/---

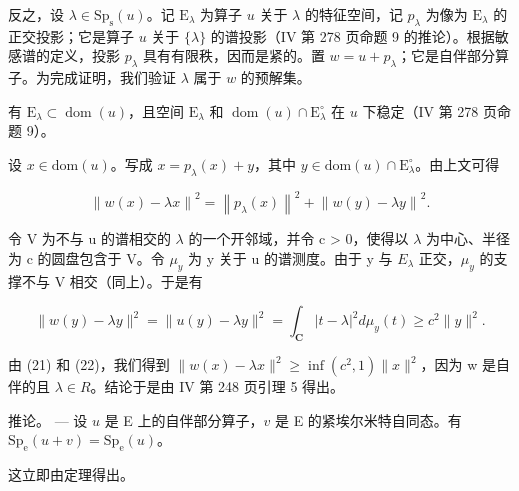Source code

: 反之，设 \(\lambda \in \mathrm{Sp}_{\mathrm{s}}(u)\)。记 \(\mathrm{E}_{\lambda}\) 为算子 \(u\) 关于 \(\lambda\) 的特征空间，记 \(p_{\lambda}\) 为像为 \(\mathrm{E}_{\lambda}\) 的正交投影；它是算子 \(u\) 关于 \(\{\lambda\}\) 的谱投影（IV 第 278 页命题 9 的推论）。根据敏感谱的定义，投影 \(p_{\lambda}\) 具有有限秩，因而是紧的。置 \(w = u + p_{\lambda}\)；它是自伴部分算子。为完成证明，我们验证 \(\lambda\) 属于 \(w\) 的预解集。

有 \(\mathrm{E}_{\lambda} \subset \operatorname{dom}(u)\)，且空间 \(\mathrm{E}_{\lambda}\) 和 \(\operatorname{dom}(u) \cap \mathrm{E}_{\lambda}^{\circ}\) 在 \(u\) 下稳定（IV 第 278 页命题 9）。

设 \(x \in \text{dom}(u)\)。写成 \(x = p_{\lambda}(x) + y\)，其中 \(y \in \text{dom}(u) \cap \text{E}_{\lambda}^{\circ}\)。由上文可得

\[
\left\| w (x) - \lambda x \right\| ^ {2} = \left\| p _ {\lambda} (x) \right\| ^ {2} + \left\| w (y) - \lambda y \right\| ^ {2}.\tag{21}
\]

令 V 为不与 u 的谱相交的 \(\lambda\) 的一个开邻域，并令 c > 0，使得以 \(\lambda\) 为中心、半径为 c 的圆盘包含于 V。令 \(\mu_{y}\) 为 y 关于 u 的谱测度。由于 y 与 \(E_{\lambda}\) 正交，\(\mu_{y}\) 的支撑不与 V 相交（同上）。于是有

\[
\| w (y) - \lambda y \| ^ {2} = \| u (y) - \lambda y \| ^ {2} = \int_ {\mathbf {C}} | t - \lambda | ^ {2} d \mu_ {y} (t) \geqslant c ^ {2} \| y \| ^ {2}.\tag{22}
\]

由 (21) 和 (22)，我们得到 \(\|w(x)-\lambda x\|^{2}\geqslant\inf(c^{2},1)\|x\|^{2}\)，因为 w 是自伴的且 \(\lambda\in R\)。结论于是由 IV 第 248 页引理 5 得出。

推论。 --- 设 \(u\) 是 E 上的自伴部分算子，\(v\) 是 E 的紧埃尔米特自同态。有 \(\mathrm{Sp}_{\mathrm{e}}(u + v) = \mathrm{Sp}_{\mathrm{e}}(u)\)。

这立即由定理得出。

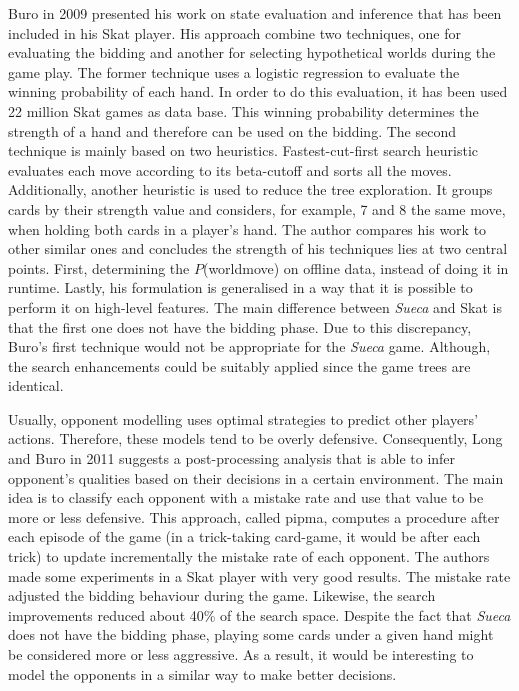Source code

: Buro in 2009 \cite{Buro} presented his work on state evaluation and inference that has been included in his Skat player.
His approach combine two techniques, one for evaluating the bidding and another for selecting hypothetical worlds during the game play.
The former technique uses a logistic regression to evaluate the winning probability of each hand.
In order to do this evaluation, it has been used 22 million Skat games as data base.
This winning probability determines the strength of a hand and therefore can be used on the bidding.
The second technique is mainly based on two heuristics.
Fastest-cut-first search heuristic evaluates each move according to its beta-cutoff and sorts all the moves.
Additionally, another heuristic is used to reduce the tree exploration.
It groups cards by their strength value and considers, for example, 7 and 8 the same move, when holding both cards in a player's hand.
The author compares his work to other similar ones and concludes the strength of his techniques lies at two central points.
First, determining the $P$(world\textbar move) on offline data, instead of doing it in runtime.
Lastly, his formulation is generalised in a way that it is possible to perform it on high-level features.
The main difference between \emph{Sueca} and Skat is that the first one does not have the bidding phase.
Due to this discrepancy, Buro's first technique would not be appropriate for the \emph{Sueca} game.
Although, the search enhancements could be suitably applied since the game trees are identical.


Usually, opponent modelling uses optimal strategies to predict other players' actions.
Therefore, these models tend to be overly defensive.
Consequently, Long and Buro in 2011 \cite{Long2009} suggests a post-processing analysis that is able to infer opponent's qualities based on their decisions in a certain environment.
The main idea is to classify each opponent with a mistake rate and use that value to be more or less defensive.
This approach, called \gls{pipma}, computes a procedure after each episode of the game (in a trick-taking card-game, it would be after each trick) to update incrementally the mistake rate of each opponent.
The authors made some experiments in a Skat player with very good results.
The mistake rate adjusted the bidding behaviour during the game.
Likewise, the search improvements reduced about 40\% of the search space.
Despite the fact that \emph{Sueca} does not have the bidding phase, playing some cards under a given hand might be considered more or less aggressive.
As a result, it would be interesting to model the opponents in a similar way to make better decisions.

\---

WORK REQUEST
The required output is every line above from the one with "It groups cards" down to the one with "Therefore, these models", restated word for word, ends included.

RESPONSE TO THIS EXERCISE
It groups cards by their strength value and considers, for example, 7 and 8 the same move, when holding both cards in a player's hand.
The author compares his work to other similar ones and concludes the strength of his techniques lies at two central points.
First, determining the $P$(world\textbar move) on offline data, instead of doing it in runtime.
Lastly, his formulation is generalised in a way that it is possible to perform it on high-level features.
The main difference between \emph{Sueca} and Skat is that the first one does not have the bidding phase.
Due to this discrepancy, Buro's first technique would not be appropriate for the \emph{Sueca} game.
Although, the search enhancements could be suitably applied since the game trees are identical.


Usually, opponent modelling uses optimal strategies to predict other players' actions.
Therefore, these models tend to be overly defensive.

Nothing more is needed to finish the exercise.